- _Action item_: For this exercise, restate the records word for word.

(Stored items from a collection)
----

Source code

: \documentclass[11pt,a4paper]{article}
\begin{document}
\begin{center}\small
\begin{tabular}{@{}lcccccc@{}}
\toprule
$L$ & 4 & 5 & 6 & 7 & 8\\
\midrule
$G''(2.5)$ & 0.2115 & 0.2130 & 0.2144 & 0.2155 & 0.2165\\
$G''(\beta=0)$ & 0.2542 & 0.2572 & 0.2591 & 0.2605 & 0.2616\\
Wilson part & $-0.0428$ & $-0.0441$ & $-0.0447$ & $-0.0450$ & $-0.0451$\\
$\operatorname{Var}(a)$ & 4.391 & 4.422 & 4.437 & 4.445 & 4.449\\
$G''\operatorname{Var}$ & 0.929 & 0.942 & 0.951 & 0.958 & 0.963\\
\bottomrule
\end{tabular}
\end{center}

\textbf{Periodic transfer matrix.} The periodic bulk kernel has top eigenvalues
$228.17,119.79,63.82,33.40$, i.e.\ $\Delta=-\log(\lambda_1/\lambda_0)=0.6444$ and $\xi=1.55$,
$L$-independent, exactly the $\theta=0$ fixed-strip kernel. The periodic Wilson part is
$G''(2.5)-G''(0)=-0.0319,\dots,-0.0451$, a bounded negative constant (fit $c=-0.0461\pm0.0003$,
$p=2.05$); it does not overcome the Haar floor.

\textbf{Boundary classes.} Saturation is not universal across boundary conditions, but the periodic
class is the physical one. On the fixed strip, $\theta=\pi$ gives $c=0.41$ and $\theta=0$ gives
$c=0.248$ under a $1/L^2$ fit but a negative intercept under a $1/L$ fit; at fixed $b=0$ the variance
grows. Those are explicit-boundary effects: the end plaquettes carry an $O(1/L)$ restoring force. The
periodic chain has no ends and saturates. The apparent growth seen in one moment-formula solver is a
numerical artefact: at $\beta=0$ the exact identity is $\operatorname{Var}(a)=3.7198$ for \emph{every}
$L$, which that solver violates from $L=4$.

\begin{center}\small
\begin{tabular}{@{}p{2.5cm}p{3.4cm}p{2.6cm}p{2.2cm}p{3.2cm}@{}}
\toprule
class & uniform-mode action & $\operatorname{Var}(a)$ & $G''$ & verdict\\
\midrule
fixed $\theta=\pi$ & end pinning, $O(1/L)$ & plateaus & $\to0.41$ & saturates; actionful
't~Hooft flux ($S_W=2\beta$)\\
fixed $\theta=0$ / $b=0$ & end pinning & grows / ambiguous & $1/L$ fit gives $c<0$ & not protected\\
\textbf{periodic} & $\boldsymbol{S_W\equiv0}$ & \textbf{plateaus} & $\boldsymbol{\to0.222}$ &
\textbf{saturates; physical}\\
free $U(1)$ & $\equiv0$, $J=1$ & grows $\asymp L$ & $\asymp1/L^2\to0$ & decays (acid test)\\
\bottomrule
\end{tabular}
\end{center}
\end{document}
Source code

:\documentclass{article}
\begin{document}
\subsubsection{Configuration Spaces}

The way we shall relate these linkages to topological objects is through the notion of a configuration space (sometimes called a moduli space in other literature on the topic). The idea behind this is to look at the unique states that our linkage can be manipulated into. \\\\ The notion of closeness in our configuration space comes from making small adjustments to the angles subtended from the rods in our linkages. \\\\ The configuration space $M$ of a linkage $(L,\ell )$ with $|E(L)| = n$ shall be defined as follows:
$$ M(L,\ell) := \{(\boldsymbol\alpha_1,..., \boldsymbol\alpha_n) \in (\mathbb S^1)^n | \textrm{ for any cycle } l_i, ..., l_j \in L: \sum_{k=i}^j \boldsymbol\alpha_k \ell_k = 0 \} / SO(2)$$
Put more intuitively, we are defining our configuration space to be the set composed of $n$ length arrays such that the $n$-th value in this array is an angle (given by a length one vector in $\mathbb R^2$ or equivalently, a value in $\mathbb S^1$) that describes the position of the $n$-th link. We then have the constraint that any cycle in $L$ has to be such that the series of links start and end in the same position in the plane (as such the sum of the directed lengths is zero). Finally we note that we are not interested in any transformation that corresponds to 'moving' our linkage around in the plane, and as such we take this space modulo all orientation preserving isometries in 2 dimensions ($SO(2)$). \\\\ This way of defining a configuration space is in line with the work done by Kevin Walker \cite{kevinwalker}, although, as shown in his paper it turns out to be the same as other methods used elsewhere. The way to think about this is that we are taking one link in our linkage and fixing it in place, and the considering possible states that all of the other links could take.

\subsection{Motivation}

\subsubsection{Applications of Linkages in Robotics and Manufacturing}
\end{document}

----

- _Task solution_:
Source code

: \documentclass[11pt,a4paper]{article}
\begin{document}
\begin{center}\small
\begin{tabular}{@{}lcccccc@{}}
\toprule
$L$ & 4 & 5 & 6 & 7 & 8\\
\midrule
$G''(2.5)$ & 0.2115 & 0.2130 & 0.2144 & 0.2155 & 0.2165\\
$G''(\beta=0)$ & 0.2542 & 0.2572 & 0.2591 & 0.2605 & 0.2616\\
Wilson part & $-0.0428$ & $-0.0441$ & $-0.0447$ & $-0.0450$ & $-0.0451$\\
$\operatorname{Var}(a)$ & 4.391 & 4.422 & 4.437 & 4.445 & 4.449\\
$G''\operatorname{Var}$ & 0.929 & 0.942 & 0.951 & 0.958 & 0.963\\
\bottomrule
\end{tabular}
\end{center}

\textbf{Periodic transfer matrix.} The periodic bulk kernel has top eigenvalues
$228.17,119.79,63.82,33.40$, i.e.\ $\Delta=-\log(\lambda_1/\lambda_0)=0.6444$ and $\xi=1.55$,
$L$-independent, exactly the $\theta=0$ fixed-strip kernel. The periodic Wilson part is
$G''(2.5)-G''(0)=-0.0319,\dots,-0.0451$, a bounded negative constant (fit $c=-0.0461\pm0.0003$,
$p=2.05$); it does not overcome the Haar floor.

\textbf{Boundary classes.} Saturation is not universal across boundary conditions, but the periodic
class is the physical one. On the fixed strip, $\theta=\pi$ gives $c=0.41$ and $\theta=0$ gives
$c=0.248$ under a $1/L^2$ fit but a negative intercept under a $1/L$ fit; at fixed $b=0$ the variance
grows. Those are explicit-boundary effects: the end plaquettes carry an $O(1/L)$ restoring force. The
periodic chain has no ends and saturates. The apparent growth seen in one moment-formula solver is a
numerical artefact: at $\beta=0$ the exact identity is $\operatorname{Var}(a)=3.7198$ for \emph{every}
$L$, which that solver violates from $L=4$.

\begin{center}\small
\begin{tabular}{@{}p{2.5cm}p{3.4cm}p{2.6cm}p{2.2cm}p{3.2cm}@{}}
\toprule
class & uniform-mode action & $\operatorname{Var}(a)$ & $G''$ & verdict\\
\midrule
fixed $\theta=\pi$ & end pinning, $O(1/L)$ & plateaus & $\to0.41$ & saturates; actionful
't~Hooft flux ($S_W=2\beta$)\\
fixed $\theta=0$ / $b=0$ & end pinning & grows / ambiguous & $1/L$ fit gives $c<0$ & not protected\\
\textbf{periodic} & $\boldsymbol{S_W\equiv0}$ & \textbf{plateaus} & $\boldsymbol{\to0.222}$ &
\textbf{saturates; physical}\\
free $U(1)$ & $\equiv0$, $J=1$ & grows $\asymp L$ & $\asymp1/L^2\to0$ & decays (acid test)\\
\bottomrule
\end{tabular}
\end{center}
\end{document}
Source code

:\documentclass{article}
\begin{document}
\subsubsection{Configuration Spaces}

The way we shall relate these linkages to topological objects is through the notion of a configuration space (sometimes called a moduli space in other literature on the topic). The idea behind this is to look at the unique states that our linkage can be manipulated into. \\\\ The notion of closeness in our configuration space comes from making small adjustments to the angles subtended from the rods in our linkages. \\\\ The configuration space $M$ of a linkage $(L,\ell )$ with $|E(L)| = n$ shall be defined as follows:
$$ M(L,\ell) := \{(\boldsymbol\alpha_1,..., \boldsymbol\alpha_n) \in (\mathbb S^1)^n | \textrm{ for any cycle } l_i, ..., l_j \in L: \sum_{k=i}^j \boldsymbol\alpha_k \ell_k = 0 \} / SO(2)$$
Put more intuitively, we are defining our configuration space to be the set composed of $n$ length arrays such that the $n$-th value in this array is an angle (given by a length one vector in $\mathbb R^2$ or equivalently, a value in $\mathbb S^1$) that describes the position of the $n$-th link. We then have the constraint that any cycle in $L$ has to be such that the series of links start and end in the same position in the plane (as such the sum of the directed lengths is zero). Finally we note that we are not interested in any transformation that corresponds to 'moving' our linkage around in the plane, and as such we take this space modulo all orientation preserving isometries in 2 dimensions ($SO(2)$). \\\\ This way of defining a configuration space is in line with the work done by Kevin Walker \cite{kevinwalker}, although, as shown in his paper it turns out to be the same as other methods used elsewhere. The way to think about this is that we are taking one link in our linkage and fixing it in place, and the considering possible states that all of the other links could take.

\subsection{Motivation}

\subsubsection{Applications of Linkages in Robotics and Manufacturing}
\end{document}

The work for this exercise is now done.